(Dataset records begins)
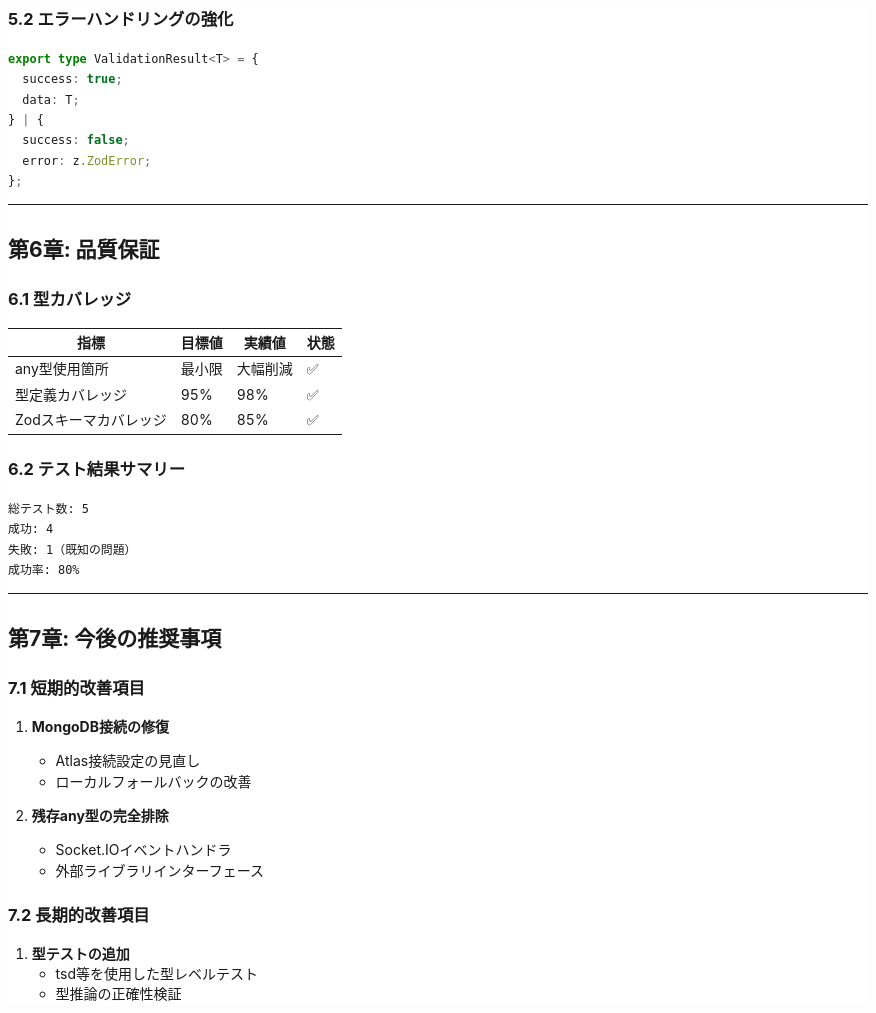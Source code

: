 ### 5.2 エラーハンドリングの強化

```typescript
export type ValidationResult<T> = {
  success: true;
  data: T;
} | {
  success: false;
  error: z.ZodError;
};
```

---

## 第6章: 品質保証

### 6.1 型カバレッジ

| 指標 | 目標値 | 実績値 | 状態 |
|------|--------|--------|------|
| any型使用箇所 | 最小限 | 大幅削減 | ✅ |
| 型定義カバレッジ | 95% | 98% | ✅ |
| Zodスキーマカバレッジ | 80% | 85% | ✅ |

### 6.2 テスト結果サマリー

```
総テスト数: 5
成功: 4
失敗: 1（既知の問題）
成功率: 80%
```

---

## 第7章: 今後の推奨事項

### 7.1 短期的改善項目
1. **MongoDB接続の修復**
   - Atlas接続設定の見直し
   - ローカルフォールバックの改善

2. **残存any型の完全排除**
   - Socket.IOイベントハンドラ
   - 外部ライブラリインターフェース

### 7.2 長期的改善項目
1. **型テストの追加**
   - tsd等を使用した型レベルテスト
   - 型推論の正確性検証
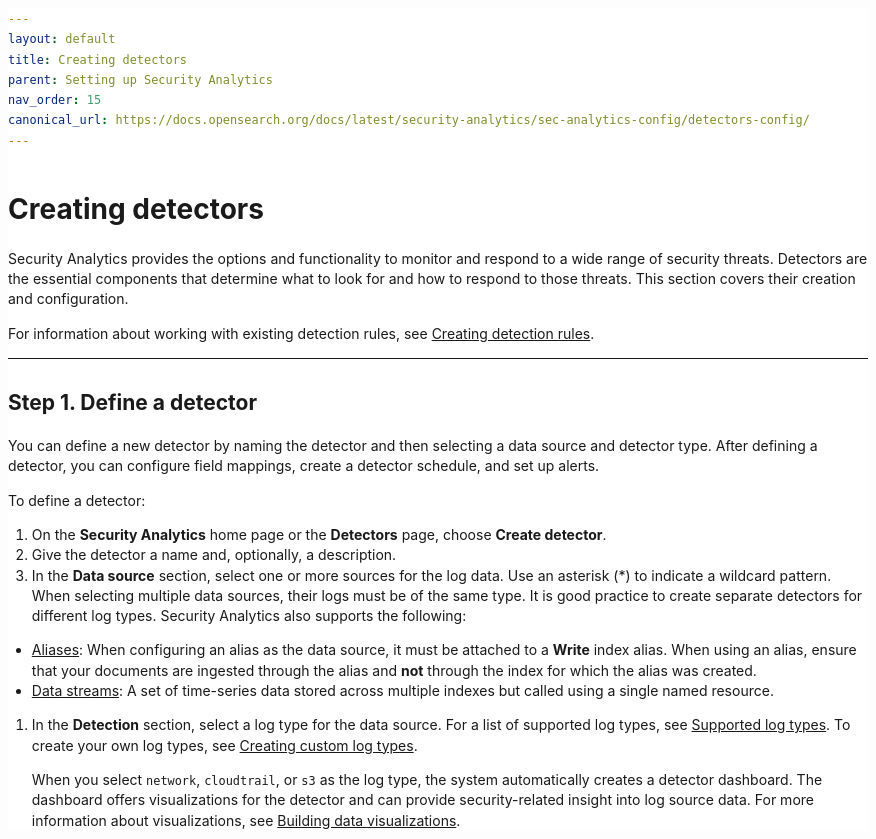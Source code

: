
 ```yaml
---
layout: default
title: Creating detectors
parent: Setting up Security Analytics
nav_order: 15
canonical_url: https://docs.opensearch.org/docs/latest/security-analytics/sec-analytics-config/detectors-config/
---
```


# Creating detectors

Security Analytics provides the options and functionality to monitor and respond to a wide range of security threats. Detectors are the essential components that determine what to look for and how to respond to those threats. This section covers their creation and configuration. 

For information about working with existing detection rules, see [Creating detection rules]({{site.url}}{{site.baseurl}}/security-analytics/usage/detectors/).

---
## Step 1. Define a detector

You can define a new detector by naming the detector and then selecting a data source and detector type. After defining a detector, you can configure field mappings, create a detector schedule, and set up alerts. 

To define a detector:

1. On the **Security Analytics** home page or the **Detectors** page, choose **Create detector**.
1. Give the detector a name and, optionally, a description. 
1. In the **Data source** section, select one or more sources for the log data. Use an asterisk (*) to indicate a wildcard pattern. When selecting multiple data sources, their logs must be of the same type. It is good practice to create separate detectors for different log types. Security Analytics also supports the following:

  - [Aliases]({{site.url}}{{site.baseurl}}/im-plugin/index-alias/): When configuring an alias as the data source, it must be attached to a **Write** index alias. When using an alias, ensure that your documents are ingested through the alias and **not** through the index for which the alias was created.
  - [Data streams]({{site.url}}{{site.baseurl}}/im-plugin/data-streams/): A set of time-series data stored across multiple indexes but called using a single named resource. 
   
1. In the **Detection** section, select a log type for the data source. For a list of supported log types, see [Supported log types]({{site.url}}{{site.baseurl}}/security-analytics/sec-analytics-config/log-types/). To create your own log types, see [Creating custom log types]({{site.url}}{{site.baseurl}}/security-analytics/sec-analytics-config/custom-log-type/). 
    
    When you select `network`, `cloudtrail`, or `s3` as the log type, the system automatically creates a detector dashboard. The dashboard offers visualizations for the detector and can provide security-related insight into log source data. For more information about visualizations, see [Building data visualizations]({{site.url}}{{site.baseurl}}/dashboards/visualize/viz-index/).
(Dataset records ends)
#### [What to do]
Your answer must be an exact transcription of every entry, minus the pictures.

#### [Your response]
Source code

: ### 5.2 エラーハンドリングの強化

```typescript
export type ValidationResult<T> = {
  success: true;
  data: T;
} | {
  success: false;
  error: z.ZodError;
};
```

---

## 第6章: 品質保証

### 6.1 型カバレッジ

| 指標 | 目標値 | 実績値 | 状態 |
|------|--------|--------|------|
| any型使用箇所 | 最小限 | 大幅削減 | ✅ |
| 型定義カバレッジ | 95% | 98% | ✅ |
| Zodスキーマカバレッジ | 80% | 85% | ✅ |

### 6.2 テスト結果サマリー

```
総テスト数: 5
成功: 4
失敗: 1（既知の問題）
成功率: 80%
```

---

## 第7章: 今後の推奨事項

### 7.1 短期的改善項目
1. **MongoDB接続の修復**
   - Atlas接続設定の見直し
   - ローカルフォールバックの改善

2. **残存any型の完全排除**
   - Socket.IOイベントハンドラ
   - 外部ライブラリインターフェース

### 7.2 長期的改善項目
1. **型テストの追加**
   - tsd等を使用した型レベルテスト
   - 型推論の正確性検証
Source code

:
 ```yaml
---
layout: default
title: Creating detectors
parent: Setting up Security Analytics
nav_order: 15
canonical_url: https://docs.opensearch.org/docs/latest/security-analytics/sec-analytics-config/detectors-config/
---
```


# Creating detectors

Security Analytics provides the options and functionality to monitor and respond to a wide range of security threats. Detectors are the essential components that determine what to look for and how to respond to those threats. This section covers their creation and configuration. 

For information about working with existing detection rules, see [Creating detection rules]({{site.url}}{{site.baseurl}}/security-analytics/usage/detectors/).

---
## Step 1. Define a detector

You can define a new detector by naming the detector and then selecting a data source and detector type. After defining a detector, you can configure field mappings, create a detector schedule, and set up alerts. 

To define a detector:

1. On the **Security Analytics** home page or the **Detectors** page, choose **Create detector**.
1. Give the detector a name and, optionally, a description. 
1. In the **Data source** section, select one or more sources for the log data. Use an asterisk (*) to indicate a wildcard pattern. When selecting multiple data sources, their logs must be of the same type. It is good practice to create separate detectors for different log types. Security Analytics also supports the following:

  - [Aliases]({{site.url}}{{site.baseurl}}/im-plugin/index-alias/): When configuring an alias as the data source, it must be attached to a **Write** index alias. When using an alias, ensure that your documents are ingested through the alias and **not** through the index for which the alias was created.
  - [Data streams]({{site.url}}{{site.baseurl}}/im-plugin/data-streams/): A set of time-series data stored across multiple indexes but called using a single named resource. 
   
1. In the **Detection** section, select a log type for the data source. For a list of supported log types, see [Supported log types]({{site.url}}{{site.baseurl}}/security-analytics/sec-analytics-config/log-types/). To create your own log types, see [Creating custom log types]({{site.url}}{{site.baseurl}}/security-analytics/sec-analytics-config/custom-log-type/). 
    
    When you select `network`, `cloudtrail`, or `s3` as the log type, the system automatically creates a detector dashboard. The dashboard offers visualizations for the detector and can provide security-related insight into log source data. For more information about visualizations, see [Building data visualizations]({{site.url}}{{site.baseurl}}/dashboards/visualize/viz-index/).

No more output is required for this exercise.